### WHAT IS REQUIRED
For the word "span", count the lines of the data that include it and give only the total.

### DATASET ENTRIES
- - - -
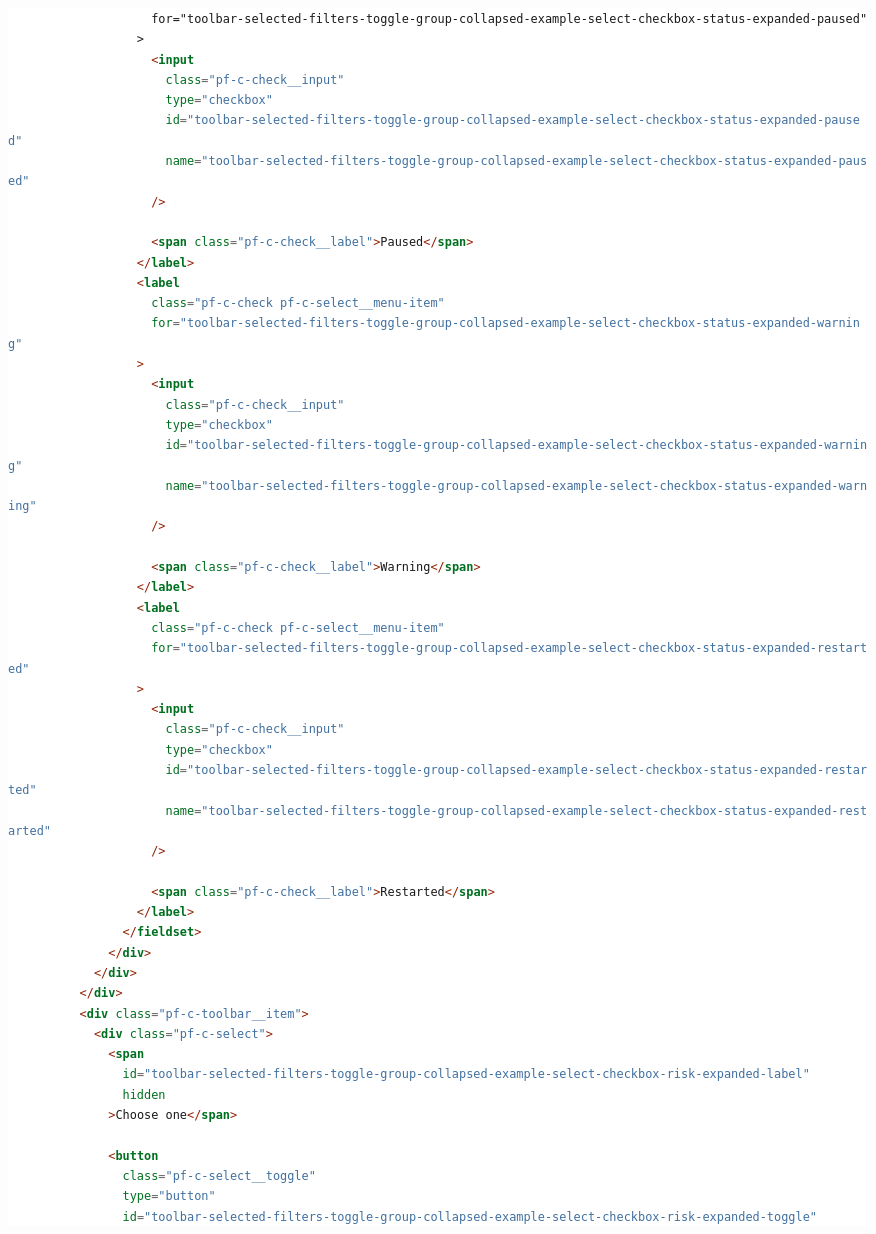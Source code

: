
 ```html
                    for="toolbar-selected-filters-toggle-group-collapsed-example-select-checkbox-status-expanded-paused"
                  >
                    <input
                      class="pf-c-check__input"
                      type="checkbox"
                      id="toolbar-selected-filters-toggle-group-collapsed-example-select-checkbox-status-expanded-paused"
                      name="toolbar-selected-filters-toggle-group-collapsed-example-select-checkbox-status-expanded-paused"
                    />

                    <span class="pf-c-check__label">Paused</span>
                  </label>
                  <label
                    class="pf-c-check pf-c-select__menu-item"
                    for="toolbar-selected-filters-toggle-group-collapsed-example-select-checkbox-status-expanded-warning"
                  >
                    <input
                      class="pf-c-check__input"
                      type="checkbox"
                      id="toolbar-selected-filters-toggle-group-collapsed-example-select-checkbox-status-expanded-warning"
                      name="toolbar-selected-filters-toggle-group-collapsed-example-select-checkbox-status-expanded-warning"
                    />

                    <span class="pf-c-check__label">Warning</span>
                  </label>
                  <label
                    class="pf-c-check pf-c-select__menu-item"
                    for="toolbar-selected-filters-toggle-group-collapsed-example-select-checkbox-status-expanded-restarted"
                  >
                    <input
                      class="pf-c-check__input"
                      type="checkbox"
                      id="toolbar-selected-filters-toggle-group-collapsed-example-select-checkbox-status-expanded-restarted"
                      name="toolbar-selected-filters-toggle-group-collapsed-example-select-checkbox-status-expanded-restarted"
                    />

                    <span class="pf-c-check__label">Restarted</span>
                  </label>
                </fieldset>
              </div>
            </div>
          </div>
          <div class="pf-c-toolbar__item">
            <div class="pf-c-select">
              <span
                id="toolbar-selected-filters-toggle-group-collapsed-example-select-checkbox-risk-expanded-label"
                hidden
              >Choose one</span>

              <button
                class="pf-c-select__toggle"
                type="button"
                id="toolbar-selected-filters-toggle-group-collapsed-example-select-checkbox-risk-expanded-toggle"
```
- - - -
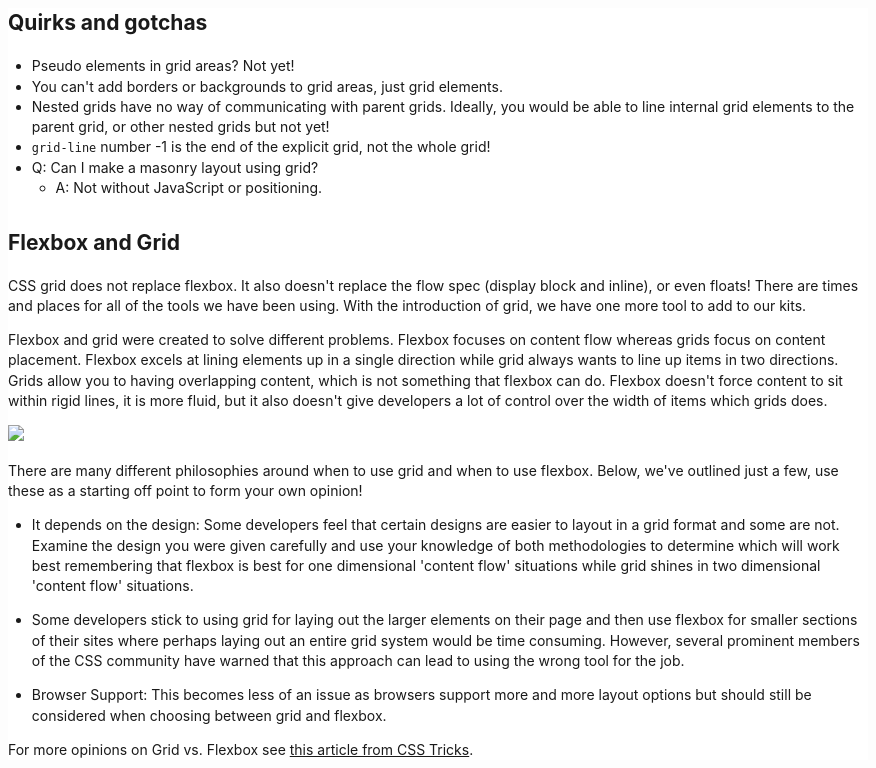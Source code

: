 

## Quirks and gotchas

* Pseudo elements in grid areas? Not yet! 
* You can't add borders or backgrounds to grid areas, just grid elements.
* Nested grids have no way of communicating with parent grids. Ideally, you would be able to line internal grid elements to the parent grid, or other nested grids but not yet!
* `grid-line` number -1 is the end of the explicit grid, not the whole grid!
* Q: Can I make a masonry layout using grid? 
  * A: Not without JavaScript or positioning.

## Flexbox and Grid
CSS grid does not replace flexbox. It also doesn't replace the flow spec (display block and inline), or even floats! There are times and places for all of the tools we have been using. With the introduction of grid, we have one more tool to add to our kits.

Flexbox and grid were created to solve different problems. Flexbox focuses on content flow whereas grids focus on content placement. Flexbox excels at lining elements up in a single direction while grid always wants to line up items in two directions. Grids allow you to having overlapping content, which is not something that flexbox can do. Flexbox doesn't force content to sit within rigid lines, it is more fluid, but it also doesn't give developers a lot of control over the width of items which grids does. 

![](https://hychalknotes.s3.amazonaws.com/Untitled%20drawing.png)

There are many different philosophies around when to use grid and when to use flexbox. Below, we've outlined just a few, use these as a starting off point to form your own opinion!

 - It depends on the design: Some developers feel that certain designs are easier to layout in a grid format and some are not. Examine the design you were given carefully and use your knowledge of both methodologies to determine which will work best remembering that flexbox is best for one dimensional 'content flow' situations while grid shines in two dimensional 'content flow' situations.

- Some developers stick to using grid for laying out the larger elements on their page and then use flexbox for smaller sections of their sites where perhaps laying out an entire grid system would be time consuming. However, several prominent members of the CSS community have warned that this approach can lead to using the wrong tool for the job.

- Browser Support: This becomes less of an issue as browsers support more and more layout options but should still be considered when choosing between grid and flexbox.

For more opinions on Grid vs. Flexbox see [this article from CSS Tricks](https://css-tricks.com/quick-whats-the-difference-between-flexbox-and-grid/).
- - - -
### YOUR SOLUTION
5